Illinois is not the only state seeking to expand coverage to children.

  • In 2005, the Washington Legislature passed legislation adopting the goal that the state will cover all of its children by 2010. In 2006, the Legislature moved toward that goal by passing HB 2376, which repealed the authority of the Department of Social and Health Services to charge premiums for children in Medicaid and other state-sponsored health-care programs. No premiums may be charged for children in households with incomes at or below 200 percent of the federal poverty level. In 2003, lawmakers authorized the state to charge premiums to Medicaid enrollees, but that authority has never been used. Premiums can make coverage prohibitively expensive for low-income families, the bill notes.
  • In March, the West Virginia Legislature unanimously approved HB 4021, which expands state SCHIP eligibility from 200 percent to 300 percent of the federal poverty level. It’s estimated the legislation will increase the number of children who can be enrolled in SCHIP by up to 4,300. That would leave only 800 children in the state without coverage, Delegate Don Perdue told the Huntington Herald-Dispatch. “It’s our goal over the next year to find out why those 800 children don’t have health care and how we can bring them in,” he said. The bill also includes Gov. Joe Manchin’s pilot program for providing clinic-based primary-care services to the uninsured for an as-yet-undetermined prepaid fee, and will create an Interagency Health Council to study how to move the state toward universal health coverage.
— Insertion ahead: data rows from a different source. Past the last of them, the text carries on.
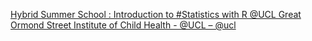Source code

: [Hybrid Summer School : Introduction to #Statistics with R   @UCL Great Ormond Street Institute of Child Health - @UCL – @ucl](https://qi.tc/qi/113954)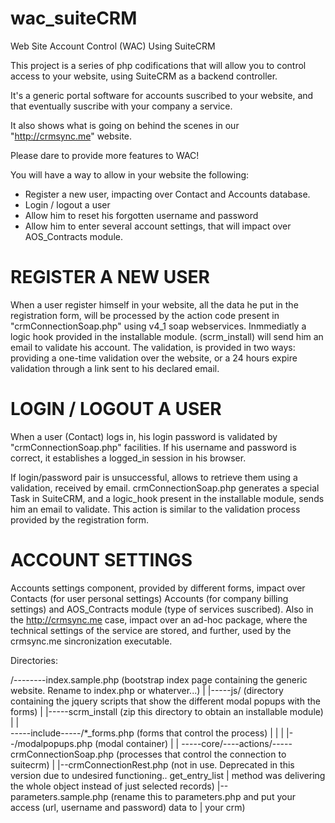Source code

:wac_suiteCRM
============

Web Site Account Control (WAC) Using SuiteCRM

This project is a series of php codifications that will allow you to control access to your website, using SuiteCRM as a backend controller.

It's a generic portal software for accounts suscribed to your website, and that eventually suscribe with your company a service.

It also shows what is going on behind the scenes in our "http://crmsync.me" website.

Please dare to provide more features to WAC!

You will have a way to allow in your website the following:

- Register a new user, impacting over Contact and Accounts database.
- Login / logout a user
- Allow him to reset his forgotten username and password
- Allow him to enter several account settings, that will impact over AOS_Contracts module.

REGISTER A NEW USER
===================

When a user register himself in your website, all the data he put in the registration form, will be processed by the action code present in
"crmConnectionSoap.php" using v4_1 soap webservices. Inmmediatly a logic hook provided in the installable module. (scrm_install) will send him an email to validate his account.
The validation, is provided in two ways: providing a one-time validation over the website, or a 24 hours expire validation through a link sent to his declared email.

LOGIN / LOGOUT A USER
=====================

When a user (Contact) logs in, his login password is validated by "crmConnectionSoap.php" facilities. If his username and password is correct, it establishes a logged_in session in his browser.

If login/password pair is unsuccessful, allows to retrieve them using a validation, received by email. crmConnectionSoap.php generates a special
Task in SuiteCRM, and a logic_hook present in the installable module, sends him an email to validate. This action is similar to the validation process provided by the registration form.

ACCOUNT SETTINGS
================

Accounts settings component, provided by different forms, impact over Contacts (for user personal settings) Accounts (for company billing settings) and AOS_Contracts module (type of services suscribed). Also in the http://crmsync.me case, impact over an ad-hoc package, where the technical settings of the service are stored, and further, used by the crmsync.me sincronization executable.


Directories:


/--------index.sample.php (bootstrap index page containing the generic website. Rename to index.php or whaterver...)
    |
    |-----js/ (directory containing the jquery scripts that show the different modal popups with the forms)
    |
    |-----scrm_install (zip this directory to obtain an installable module)
    |
    |  
    -----include-----/*_forms.php (forms that control the process)
    |             |
    |             |--/modalpopups.php (modal container)
    |
    |
    -----core/----actions/-----crmConnectionSoap.php (processes that control the connection to suitecrm)
                           |
                           |--crmConnectionRest.php (not in use. Deprecated in this version due to undesired functioning.. get_entry_list 
                           |                       method was delivering the whole object instead of just selected records)
                           |--parameters.sample.php (rename this to parameters.php and put your access (url, username and password) data to 
                           |                       your  crm)
                        
    
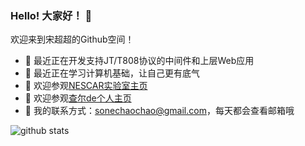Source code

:### Hello! 大家好！ 👋

欢迎来到宋超超的Github空间！

- 🔭 最近正在开发支持JT/T808协议的中间件和上层Web应用
- 🌱 最近正在学习计算机基础，让自己更有底气
- 👯 欢迎参观[NESCAR实验室主页](https://nescar.icu)
- 🤔 欢迎参观[查尔de个人主页](https://neyzoter.cn)
- 💬 我的联系方式：sonechaochao@gmail.com，每天都会查看邮箱哦

![github stats](https://github-readme-stats.vercel.app/api?username=Neyzoter&show_icons=true)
  • In Pennsylvania, Gov. Edward Rendell has proposed “Cover All Kids,” an effort that is aimed at expanding coverage to the 133,589 Pennsylvania children whose families make too much to qualify for Medicaid or SCHIP, but too little to be able to afford private-sector coverage. Like All Kids, the Pennsylvania program would charge premiums based on income. The governor estimates that 15,000 children could be covered in the first year, at a cost of $4.4 million in state funds and $10.2 million in matching federal funds.